INPUT MATERIAL.
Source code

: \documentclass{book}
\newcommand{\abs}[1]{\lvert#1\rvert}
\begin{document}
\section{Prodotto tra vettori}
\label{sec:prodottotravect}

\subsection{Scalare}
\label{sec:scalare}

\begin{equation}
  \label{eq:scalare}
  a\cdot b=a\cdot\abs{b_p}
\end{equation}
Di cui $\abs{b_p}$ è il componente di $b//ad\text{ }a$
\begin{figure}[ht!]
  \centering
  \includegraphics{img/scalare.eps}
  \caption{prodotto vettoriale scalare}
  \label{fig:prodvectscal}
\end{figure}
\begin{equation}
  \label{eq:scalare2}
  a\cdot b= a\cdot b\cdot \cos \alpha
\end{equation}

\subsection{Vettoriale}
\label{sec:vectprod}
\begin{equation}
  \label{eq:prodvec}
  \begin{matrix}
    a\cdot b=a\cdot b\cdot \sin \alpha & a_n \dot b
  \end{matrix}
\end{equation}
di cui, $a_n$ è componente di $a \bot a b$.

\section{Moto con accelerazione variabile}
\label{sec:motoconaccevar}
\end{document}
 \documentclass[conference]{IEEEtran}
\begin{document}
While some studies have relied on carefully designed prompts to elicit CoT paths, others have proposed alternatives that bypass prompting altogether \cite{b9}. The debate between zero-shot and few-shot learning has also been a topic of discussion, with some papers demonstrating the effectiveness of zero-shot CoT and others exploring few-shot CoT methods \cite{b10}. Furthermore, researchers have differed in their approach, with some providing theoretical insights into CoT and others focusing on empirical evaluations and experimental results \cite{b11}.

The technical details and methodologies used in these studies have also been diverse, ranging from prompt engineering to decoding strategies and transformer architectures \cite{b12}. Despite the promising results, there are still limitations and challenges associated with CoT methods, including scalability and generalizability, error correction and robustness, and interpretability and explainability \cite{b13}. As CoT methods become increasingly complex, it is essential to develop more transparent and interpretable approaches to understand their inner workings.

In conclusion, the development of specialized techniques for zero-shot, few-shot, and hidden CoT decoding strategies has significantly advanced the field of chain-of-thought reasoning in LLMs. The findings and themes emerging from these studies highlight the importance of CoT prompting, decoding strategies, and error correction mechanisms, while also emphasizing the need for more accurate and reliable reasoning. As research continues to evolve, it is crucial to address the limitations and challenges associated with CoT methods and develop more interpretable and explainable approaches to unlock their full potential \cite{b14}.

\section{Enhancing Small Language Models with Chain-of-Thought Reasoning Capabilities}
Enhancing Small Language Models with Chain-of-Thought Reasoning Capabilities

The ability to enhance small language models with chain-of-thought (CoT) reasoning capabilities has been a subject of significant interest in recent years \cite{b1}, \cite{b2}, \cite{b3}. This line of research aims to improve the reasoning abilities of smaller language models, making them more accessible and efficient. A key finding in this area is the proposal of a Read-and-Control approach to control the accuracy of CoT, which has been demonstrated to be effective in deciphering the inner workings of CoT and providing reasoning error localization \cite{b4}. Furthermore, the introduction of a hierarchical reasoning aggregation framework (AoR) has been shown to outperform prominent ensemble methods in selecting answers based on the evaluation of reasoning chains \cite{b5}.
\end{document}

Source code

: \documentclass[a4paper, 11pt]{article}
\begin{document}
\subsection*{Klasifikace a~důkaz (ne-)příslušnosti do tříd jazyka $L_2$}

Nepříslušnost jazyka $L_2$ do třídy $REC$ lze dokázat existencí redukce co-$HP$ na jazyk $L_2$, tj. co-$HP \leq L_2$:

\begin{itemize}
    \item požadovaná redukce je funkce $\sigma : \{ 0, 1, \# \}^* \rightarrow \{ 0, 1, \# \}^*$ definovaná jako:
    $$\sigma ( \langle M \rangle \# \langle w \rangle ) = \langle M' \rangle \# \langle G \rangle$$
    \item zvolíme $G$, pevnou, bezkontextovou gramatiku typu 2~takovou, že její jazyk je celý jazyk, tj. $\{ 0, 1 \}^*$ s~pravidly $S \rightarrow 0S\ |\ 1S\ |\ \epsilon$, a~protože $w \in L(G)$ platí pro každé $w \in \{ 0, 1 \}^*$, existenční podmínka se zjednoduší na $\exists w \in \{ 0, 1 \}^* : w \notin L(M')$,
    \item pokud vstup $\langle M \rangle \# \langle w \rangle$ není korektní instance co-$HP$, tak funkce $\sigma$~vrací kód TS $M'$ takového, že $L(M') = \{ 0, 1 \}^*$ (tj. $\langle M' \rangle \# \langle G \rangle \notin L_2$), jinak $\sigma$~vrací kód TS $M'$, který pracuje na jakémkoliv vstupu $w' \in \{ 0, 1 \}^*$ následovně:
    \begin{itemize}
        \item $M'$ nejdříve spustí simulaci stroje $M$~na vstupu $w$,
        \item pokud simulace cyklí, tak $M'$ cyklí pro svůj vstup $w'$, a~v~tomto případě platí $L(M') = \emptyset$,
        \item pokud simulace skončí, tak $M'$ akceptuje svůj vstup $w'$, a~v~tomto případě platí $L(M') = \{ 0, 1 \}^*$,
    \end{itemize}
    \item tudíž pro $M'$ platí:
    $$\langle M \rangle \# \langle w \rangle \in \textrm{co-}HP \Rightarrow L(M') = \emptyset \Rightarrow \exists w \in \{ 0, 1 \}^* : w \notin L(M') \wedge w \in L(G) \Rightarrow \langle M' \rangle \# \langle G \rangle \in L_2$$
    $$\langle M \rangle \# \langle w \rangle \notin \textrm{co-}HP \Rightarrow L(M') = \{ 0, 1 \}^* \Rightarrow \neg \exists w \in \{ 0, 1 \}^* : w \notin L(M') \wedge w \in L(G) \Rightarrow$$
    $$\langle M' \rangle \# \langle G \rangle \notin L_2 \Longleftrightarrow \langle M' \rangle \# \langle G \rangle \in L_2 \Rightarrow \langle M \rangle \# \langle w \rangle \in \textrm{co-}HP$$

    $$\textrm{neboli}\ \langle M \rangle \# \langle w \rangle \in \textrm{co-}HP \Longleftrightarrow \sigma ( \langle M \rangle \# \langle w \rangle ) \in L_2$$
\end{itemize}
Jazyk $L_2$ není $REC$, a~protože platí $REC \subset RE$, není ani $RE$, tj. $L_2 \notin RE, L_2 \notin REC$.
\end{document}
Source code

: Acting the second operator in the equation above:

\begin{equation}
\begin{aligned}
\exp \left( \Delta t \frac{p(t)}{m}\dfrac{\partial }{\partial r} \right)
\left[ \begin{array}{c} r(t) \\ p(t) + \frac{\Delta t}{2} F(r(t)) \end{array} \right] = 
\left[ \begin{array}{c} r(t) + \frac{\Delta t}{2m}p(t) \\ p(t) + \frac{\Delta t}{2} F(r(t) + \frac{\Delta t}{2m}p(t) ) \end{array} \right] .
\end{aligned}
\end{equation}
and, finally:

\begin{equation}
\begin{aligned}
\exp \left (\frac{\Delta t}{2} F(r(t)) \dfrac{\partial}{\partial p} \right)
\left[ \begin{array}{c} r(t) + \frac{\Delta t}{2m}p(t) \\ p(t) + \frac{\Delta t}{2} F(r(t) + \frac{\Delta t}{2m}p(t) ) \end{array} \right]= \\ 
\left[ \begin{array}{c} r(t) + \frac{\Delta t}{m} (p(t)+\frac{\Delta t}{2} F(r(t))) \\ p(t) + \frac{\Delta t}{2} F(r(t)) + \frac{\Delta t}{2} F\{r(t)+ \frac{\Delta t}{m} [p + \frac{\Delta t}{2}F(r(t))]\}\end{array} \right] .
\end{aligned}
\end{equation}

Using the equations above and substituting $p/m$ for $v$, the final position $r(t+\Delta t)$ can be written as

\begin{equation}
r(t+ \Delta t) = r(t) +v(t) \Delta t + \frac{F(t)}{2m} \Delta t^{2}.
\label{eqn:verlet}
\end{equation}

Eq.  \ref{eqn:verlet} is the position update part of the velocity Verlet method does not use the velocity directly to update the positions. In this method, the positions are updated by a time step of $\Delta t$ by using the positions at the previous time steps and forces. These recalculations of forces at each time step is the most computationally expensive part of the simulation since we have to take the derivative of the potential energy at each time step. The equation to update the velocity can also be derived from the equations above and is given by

DIRECTIONS. Pull out all lines from the listing that contain the string "redukce".

FINISHED EXERCISE.
Nepříslušnost jazyka $L_2$ do třídy $REC$ lze dokázat existencí redukce co-$HP$ na jazyk $L_2$, tj. co-$HP \leq L_2$:
    \item požadovaná redukce je funkce $\sigma : \{ 0, 1, \# \}^* \rightarrow \{ 0, 1, \# \}^*$ definovaná jako:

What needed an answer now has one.